Filter the records for lines holding the string "successfully".

[Collected data]
::::::::::

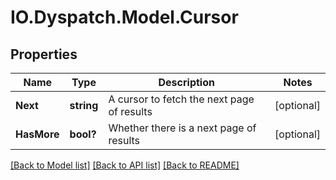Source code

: # IO.Dyspatch.Model.Cursor
## Properties

Name | Type | Description | Notes
------------ | ------------- | ------------- | -------------
**Next** | **string** | A cursor to fetch the next page of results | [optional] 
**HasMore** | **bool?** | Whether there is a next page of results | [optional] 

[[Back to Model list]](../README.md#documentation-for-models) [[Back to API list]](../README.md#documentation-for-api-endpoints) [[Back to README]](../README.md)

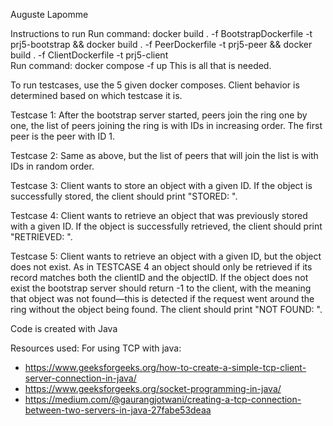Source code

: Auguste Lapomme

Instructions to run
Run command: docker build . -f BootstrapDockerfile -t prj5-bootstrap && docker build . -f PeerDockerfile -t prj5-peer && docker build . -f ClientDockerfile -t prj5-client  
Run command: docker compose -f <docker compose file> up
This is all that is needed.

To run testcases, use the 5 given docker composes.  Client behavior is determined based on which testcase it is.

Testcase 1: After the bootstrap server started, peers join the ring one by one, the list of peers joining the ring is with IDs in increasing order. The first peer is the peer with ID 1.

Testcase 2: Same as above, but the list of peers that will join the list is with IDs in random order.

Testcase 3: Client wants to store an object with a given ID. If the object is successfully stored, the client should print "STORED: <objectID>".

Testcase 4: Client wants to retrieve an object that was previously stored with a given ID. If the object is successfully retrieved, the client should print "RETRIEVED: <objectID>".

Testcase 5: Client wants to retrieve an object with a given ID, but the object does not exist. As in TESTCASE 4 an object should only be retrieved if its record matches both the clientID and the objectID. If the object does not exist the bootstrap server should return -1 to the client, with the meaning that object was not found—this is detected if the request went around the ring without the object being found. The client should print "NOT FOUND: <objectID>".


Code is created with Java

Resources used:
For using TCP with java: 
- https://www.geeksforgeeks.org/how-to-create-a-simple-tcp-client-server-connection-in-java/ 
- https://www.geeksforgeeks.org/socket-programming-in-java/ 
- https://medium.com/@gaurangjotwani/creating-a-tcp-connection-between-two-servers-in-java-27fabe53deaa

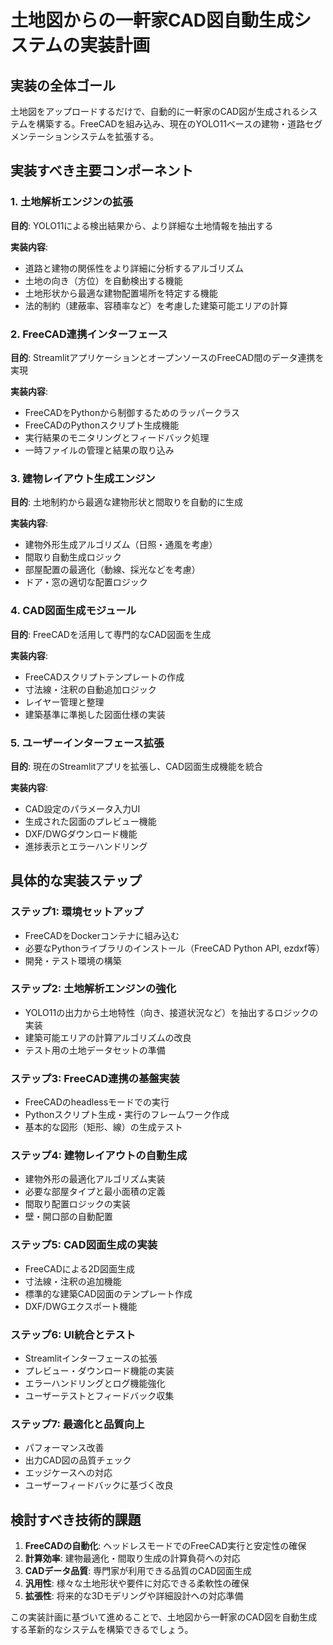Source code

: # 土地図からの一軒家CAD図自動生成システムの実装計画

## 実装の全体ゴール
土地図をアップロードするだけで、自動的に一軒家のCAD図が生成されるシステムを構築する。FreeCADを組み込み、現在のYOLO11ベースの建物・道路セグメンテーションシステムを拡張する。

## 実装すべき主要コンポーネント

### 1. 土地解析エンジンの拡張

**目的**: YOLO11による検出結果から、より詳細な土地情報を抽出する

**実装内容**:
- 道路と建物の関係性をより詳細に分析するアルゴリズム
- 土地の向き（方位）を自動検出する機能
- 土地形状から最適な建物配置場所を特定する機能
- 法的制約（建蔽率、容積率など）を考慮した建築可能エリアの計算

### 2. FreeCAD連携インターフェース

**目的**: StreamlitアプリケーションとオープンソースのFreeCAD間のデータ連携を実現

**実装内容**:
- FreeCADをPythonから制御するためのラッパークラス
- FreeCADのPythonスクリプト生成機能
- 実行結果のモニタリングとフィードバック処理
- 一時ファイルの管理と結果の取り込み

### 3. 建物レイアウト生成エンジン

**目的**: 土地制約から最適な建物形状と間取りを自動的に生成

**実装内容**:
- 建物外形生成アルゴリズム（日照・通風を考慮）
- 間取り自動生成ロジック
- 部屋配置の最適化（動線、採光などを考慮）
- ドア・窓の適切な配置ロジック

### 4. CAD図面生成モジュール

**目的**: FreeCADを活用して専門的なCAD図面を生成

**実装内容**:
- FreeCADスクリプトテンプレートの作成
- 寸法線・注釈の自動追加ロジック
- レイヤー管理と整理
- 建築基準に準拠した図面仕様の実装

### 5. ユーザーインターフェース拡張

**目的**: 現在のStreamlitアプリを拡張し、CAD図面生成機能を統合

**実装内容**:
- CAD設定のパラメータ入力UI
- 生成された図面のプレビュー機能
- DXF/DWGダウンロード機能
- 進捗表示とエラーハンドリング

## 具体的な実装ステップ

### ステップ1: 環境セットアップ
- FreeCADをDockerコンテナに組み込む
- 必要なPythonライブラリのインストール（FreeCAD Python API, ezdxf等）
- 開発・テスト環境の構築

### ステップ2: 土地解析エンジンの強化
- YOLO11の出力から土地特性（向き、接道状況など）を抽出するロジックの実装
- 建築可能エリアの計算アルゴリズムの改良
- テスト用の土地データセットの準備

### ステップ3: FreeCAD連携の基盤実装
- FreeCADのheadlessモードでの実行
- Pythonスクリプト生成・実行のフレームワーク作成
- 基本的な図形（矩形、線）の生成テスト

### ステップ4: 建物レイアウトの自動生成
- 建物外形の最適化アルゴリズム実装
- 必要な部屋タイプと最小面積の定義
- 間取り配置ロジックの実装
- 壁・開口部の自動配置

### ステップ5: CAD図面生成の実装
- FreeCADによる2D図面生成
- 寸法線・注釈の追加機能
- 標準的な建築CAD図面のテンプレート作成
- DXF/DWGエクスポート機能

### ステップ6: UI統合とテスト
- Streamlitインターフェースの拡張
- プレビュー・ダウンロード機能の実装
- エラーハンドリングとログ機能強化
- ユーザーテストとフィードバック収集

### ステップ7: 最適化と品質向上
- パフォーマンス改善
- 出力CAD図の品質チェック
- エッジケースへの対応
- ユーザーフィードバックに基づく改良

## 検討すべき技術的課題

1. **FreeCADの自動化**: ヘッドレスモードでのFreeCAD実行と安定性の確保
2. **計算効率**: 建物最適化・間取り生成の計算負荷への対応
3. **CADデータ品質**: 専門家が利用できる品質のCAD図面生成
4. **汎用性**: 様々な土地形状や要件に対応できる柔軟性の確保
5. **拡張性**: 将来的な3Dモデリングや詳細設計への対応準備

この実装計画に基づいて進めることで、土地図から一軒家のCAD図を自動生成する革新的なシステムを構築できるでしょう。
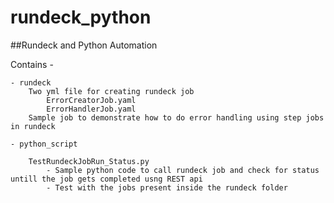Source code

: # rundeck_python
##Rundeck and Python Automation

Contains -

	- rundeck
		Two yml file for creating rundeck job
			ErrorCreatorJob.yaml
			ErrorHandlerJob.yaml
		Sample job to demonstrate how to do error handling using step jobs in rundeck
		
	- python_script
	
		TestRundeckJobRun_Status.py 
			- Sample python code to call rundeck job and check for status untill the job gets completed usng REST api
			- Test with the jobs present inside the rundeck folder
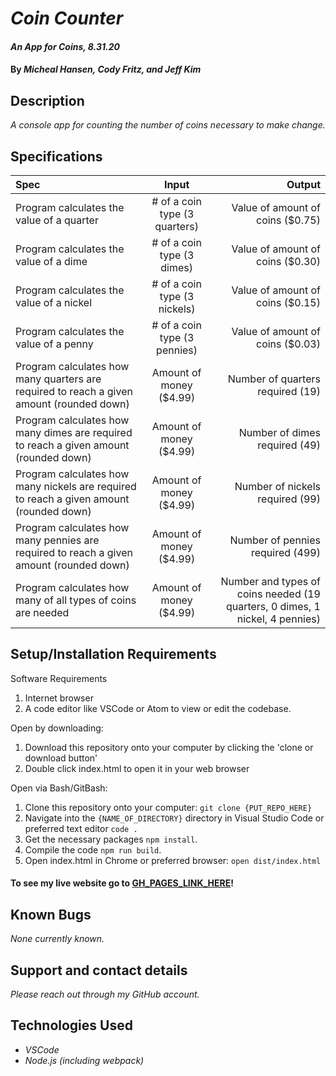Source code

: # _Coin Counter_

#### _An App for Coins, 8.31.20_

#### By _**Micheal Hansen, Cody Fritz, and Jeff Kim**_

## Description

_A console app for counting the number of coins necessary to make change._

## Specifications

| Spec | Input | Output |
| :--- | :---: | ---: |
| Program calculates the value of a quarter | # of a coin type (3 quarters) | Value of amount of coins ($0.75) |
| Program calculates the value of a dime | # of a coin type (3 dimes) | Value of amount of coins ($0.30) |
| Program calculates the value of a nickel | # of a coin type (3 nickels) | Value of amount of coins ($0.15) |
| Program calculates the value of a penny | # of a coin type (3 pennies) | Value of amount of coins ($0.03) |
| Program calculates how many quarters are required to reach a given amount (rounded down) | Amount of money ($4.99) | Number of quarters required (19) |
| Program calculates how many dimes are required to reach a given amount (rounded down) | Amount of money ($4.99) | Number of dimes required (49) |
| Program calculates how many nickels are required to reach a given amount (rounded down) | Amount of money ($4.99) | Number of nickels required (99) |
| Program calculates how many pennies are required to reach a given amount (rounded down) | Amount of money ($4.99) | Number of pennies required (499) |
| Program calculates how many of all types of coins are needed | Amount of money ($4.99) | Number and types of coins needed (19 quarters, 0 dimes, 1 nickel, 4 pennies) |

## Setup/Installation Requirements

Software Requirements
1. Internet browser
2. A code editor like VSCode or Atom to view or edit the codebase.

Open by downloading:
1. Download this repository onto your computer by clicking the 'clone or download button'
2. Double click index.html to open it in your web browser

Open via Bash/GitBash:
1. Clone this repository onto your computer:
`git clone {PUT_REPO_HERE}`
2. Navigate into the `{NAME_OF_DIRECTORY}` directory in Visual Studio Code or preferred text editor
`code .`
3. Get the necessary packages `npm install`.
4. Compile the code `npm run build`.
5. Open index.html in Chrome or preferred browser:
`open dist/index.html`

#### To see my live website go to [GH_PAGES_LINK_HERE](https://sudolphus.github.io/Portfolio/)!


## Known Bugs

_None currently known._

## Support and contact details

_Please reach out through my GitHub account._

## Technologies Used

* _VSCode_
* _Node.js (including webpack)_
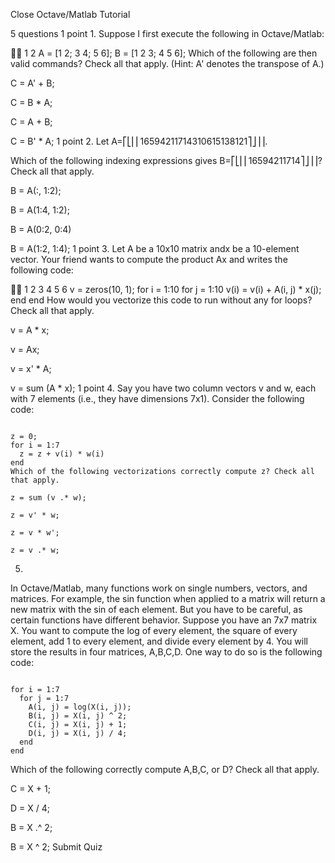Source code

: Close
Octave/Matlab Tutorial

5 questions
1
point
1. 
Suppose I first execute the following in Octave/Matlab:



1
2
A = [1 2; 3 4; 5 6];
B = [1 2 3; 4 5 6];
Which of the following are then valid commands? Check all that apply. (Hint: A' denotes the transpose of A.)


C = A' + B;

C = B * A;

C = A + B;

C = B' * A;
1
point
2. 
Let A=⎡⎣⎢⎢16594211714310615138121⎤⎦⎥⎥.

Which of the following indexing expressions gives B=⎡⎣⎢⎢16594211714⎤⎦⎥⎥? Check all that apply.


B = A(:, 1:2);

B = A(1:4, 1:2);

B = A(0:2, 0:4)

B = A(1:2, 1:4);
1
point
3. 
Let A be a 10x10 matrix andx be a 10-element vector. Your friend wants to compute the product Ax and writes the following code:



1
2
3
4
5
6
v = zeros(10, 1);
for i = 1:10
  for j = 1:10
    v(i) = v(i) + A(i, j) * x(j);
  end
end
How would you vectorize this code to run without any for loops? Check all that apply.

v = A * x;

v = Ax;

v = x' * A;

v = sum (A * x);
1
point
4. 
Say you have two column vectors v and w, each with 7 elements (i.e., they have dimensions 7x1). Consider the following code:


<pre><code>
z = 0;
for i = 1:7
  z = z + v(i) * w(i)
end
Which of the following vectorizations correctly compute z? Check all that apply.

z = sum (v .* w);

z = v' * w;

z = v * w';

z = v .* w;
</code></pre>


5. 
In Octave/Matlab, many functions work on single numbers, vectors, and matrices. For example, the sin function when applied to a matrix will return a new matrix with the sin of each element. But you have to be careful, as certain functions have different behavior. Suppose you have an 7x7 matrix X. You want to compute the log of every element, the square of every element, add 1 to every element, and divide every element by 4. You will store the results in four matrices, A,B,C,D. One way to do so is the following code:


<pre><code>
for i = 1:7
  for j = 1:7
    A(i, j) = log(X(i, j));
    B(i, j) = X(i, j) ^ 2;
    C(i, j) = X(i, j) + 1;
    D(i, j) = X(i, j) / 4;
  end
end
</code></pre>

Which of the following correctly compute A,B,C, or D? Check all that apply.


C = X + 1;

D = X / 4;

B = X .^ 2;

B = X ^ 2;
Submit Quiz


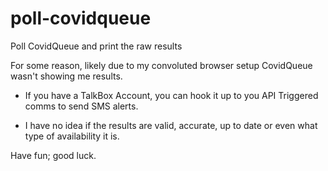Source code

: # poll-covidqueue
Poll CovidQueue and print the raw results

For some reason, likely due to my convoluted browser setup CovidQueue wasn't
showing me results.

- If you have a TalkBox Account, you can hook it up to you API Triggered comms
  to send SMS alerts.

- I have no idea if the results are valid, accurate, up to date or even what type
  of availability it is.

Have fun; good luck.
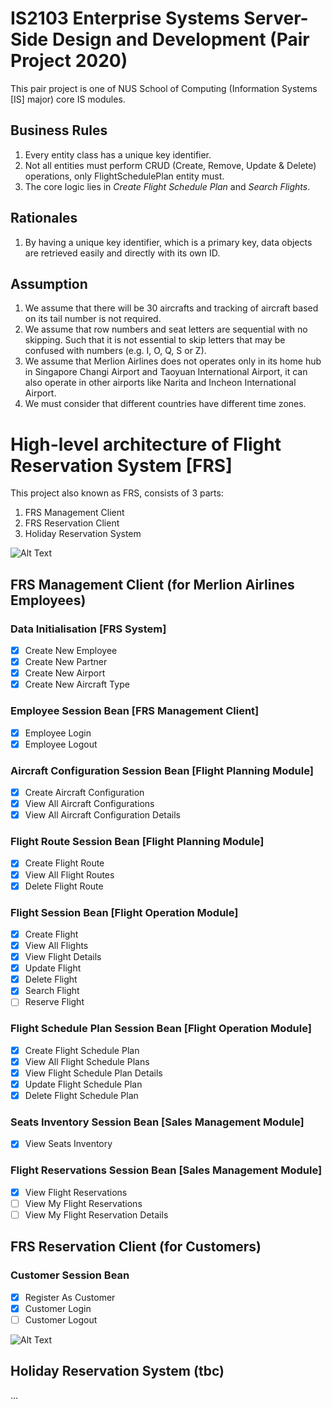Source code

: # IS2103 Enterprise Systems Server-Side Design and Development (Pair Project 2020)
This pair project is one of NUS School of Computing (Information Systems [IS] major) core IS modules.

## Business Rules
1. Every entity class has a unique key identifier.
2. Not all entities must perform CRUD (Create, Remove, Update & Delete) operations, only FlightSchedulePlan entity must.
3. The core logic lies in *Create Flight Schedule Plan* and *Search Flights*.

## Rationales
1. By having a unique key identifier, which is a primary key, data objects are retrieved easily and directly with its own ID.

## Assumption
1. We assume that there will be 30 aircrafts and tracking of aircraft based on its tail number is not required.
2. We assume that row numbers and seat letters are sequential with no skipping.
Such that it is not essential to skip letters that may be confused with numbers (e.g. I, O, Q, S or Z).
3. We assume that Merlion Airlines does not operates only in its home hub in Singapore Changi Airport and Taoyuan International Airport,
it can also operate in other airports like Narita and Incheon International Airport.
4. We must consider that different countries have different time zones. 

# High-level architecture of Flight Reservation System [FRS] 
This project also known as FRS, consists of 3 parts:
1. FRS Management Client
2. FRS Reservation Client
3. Holiday Reservation System

![Alt Text](https://i.imgur.com/ufWw3SG.png)

## FRS Management Client (for Merlion Airlines Employees)
### Data Initialisation [FRS System]
- [X] Create New Employee
- [X] Create New Partner
- [X] Create New Airport
- [X] Create New Aircraft Type

### Employee Session Bean [FRS Management Client]
- [X] Employee Login
- [X] Employee Logout

### Aircraft Configuration Session Bean [Flight Planning Module]
- [X] Create Aircraft Configuration
- [X] View All Aircraft Configurations
- [X] View All Aircraft Configuration Details

### Flight Route Session Bean [Flight Planning Module]
- [X] Create Flight Route
- [X] View All Flight Routes
- [X] Delete Flight Route

### Flight Session Bean [Flight Operation Module]
- [X] Create Flight
- [X] View All Flights
- [X] View Flight Details
- [X] Update Flight
- [X] Delete Flight
- [X] Search Flight 
- [ ] Reserve Flight

### Flight Schedule Plan Session Bean [Flight Operation Module]
- [X] Create Flight Schedule Plan
- [X] View All Flight Schedule Plans
- [X] View Flight Schedule Plan Details
- [X] Update Flight Schedule Plan
- [X] Delete Flight Schedule Plan

### Seats Inventory Session Bean [Sales Management Module]
- [X] View Seats Inventory

### Flight Reservations Session Bean [Sales Management Module]
- [X] View Flight Reservations
- [ ] View My Flight Reservations
- [ ] View My Flight Reservation Details

## FRS Reservation Client (for Customers)
### Customer Session Bean 
- [X] Register As Customer
- [X] Customer Login
- [ ] Customer Logout

![Alt Text](https://i.imgur.com/X4sptXo.png)

## Holiday Reservation System (tbc)
...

::::::::::

## SOLUTION TO THE EXERCISE
Testcase 3: Client wants to store an object with a given ID. If the object is successfully stored, the client should print "STORED: <objectID>".
Testcase 4: Client wants to retrieve an object that was previously stored with a given ID. If the object is successfully retrieved, the client should print "RETRIEVED: <objectID>".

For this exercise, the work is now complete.